To assess whether the short time to treatment following first uveitis episode had an overall effect on the significant difference in pre- and post-ATT flare rates, the nine patients with less than 4 months follow-up were excluded and the data re-analysed. The post-ATT flare rates remaining significantly lower following the exclusion of these patients (P = 0.000 Wilcoxon signed rank). Of the nine patients excluded, all were flare free at 12 months.

Disease flare rates were also calculated using rates per person year (PPY). Prior to ATT treatment, the flare rate was 0.69 while after ATT, this reduced to 0.14. The difference was statistically significant (P = 0.000 mid-P exact).

Discussion

The principal finding from this study is that ATT in a real-life clinical setting appears to significantly reduce the number of flare-ups and to enable long-term remission in patients with presumed ocular tuberculosis. This beneficial effect appears to persist even in patients who experienced a long delay between the onset of uveitis and the diagnosis of ocular TB.

The patient cohort is diverse and strict diagnostic criteria are absent, requiring a high degree of clinical judgment and collaboration between specialists when treating such patients.

The study has limitations in view of the “real-life” clinical setting. Many were lost to follow-up or non-compliant with ATT. “Flare rate” was used as a measure of disease activity but may not accurately reflect disease in patients with ongoing activity, where uveitis is chronically uncontrolled, or being suppressed with corticosteroid. ATT was not standardized, and consequently, patients received a range of regimens. The majority however received at least 6 months of therapy. There is evidence to support treating patients for at least 9 months [29] although a wide range of treatment regimens and durations is reported in the literature.

Recent studies investigate therapeutic outcomes and the beneficial effects of ATT. One meta-analysis concluded that ATT in the management of patients with presumed ocular TB enabled remission in 84% [30]. Another large analysis explored whether any factors were associated with a poorer outcome and found that prior immunosuppression and/or a high absolute QuantiFERON GOLD level were associated with poorer resolution of inflammation post-ATT or an ongoing need for systemic steroid [34].

This study highlights challenges and controversies in defining outcomes in such cohorts.
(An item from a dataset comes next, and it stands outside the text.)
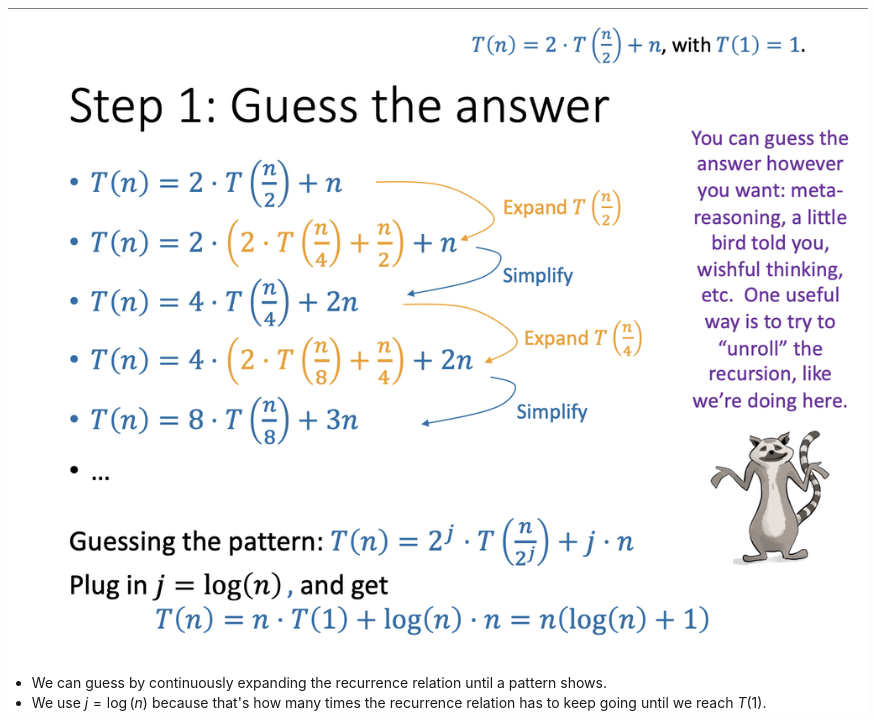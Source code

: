 ![image-20230413124447022](../../attachments/cs161.assets/image-20230413124447022.png)

* We can guess by continuously expanding the recurrence relation until a pattern shows.
* We use $j = \log(n)$ because that's how many times the recurrence relation has to keep going until we reach $T(1)$.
We attempted to look at therapeutic outcomes in a number of ways, including comparing flare rates pre and post, reporting time to flare using Kaplan-Meier survival curves and also calculating “flare rates” before and after treatment. We also recognize that such measures may introduce bias and favour a benefit in patients with a short period of disease prior to the use of ATT. For this reason, we compared results between patients with a long duration of disease and a shorter duration of disease prior to ATT. Despite some patients experiencing significant delays in being started on ATT, we showed that such patient still displayed a clear benefit from treatment.

We did not report visual outcomes or complications. Whilst we show that there is a significant treatment benefit, even when duration of uveitis is long, patients with longer disease courses prior to ATT will be more likely to suffer visual loss and complications. Therefore, early treatment should be recommended [35].

Conclusions

In conclusion, this retrospective study shows that despite the unresolved controversies regarding diagnosis, the relevance of interferon gamma assays and what exactly ocular tuberculosis is, if patients have a consistent uveitis phenotype and other uveitic causes are excluded, then ATT is likely to have a beneficial effect.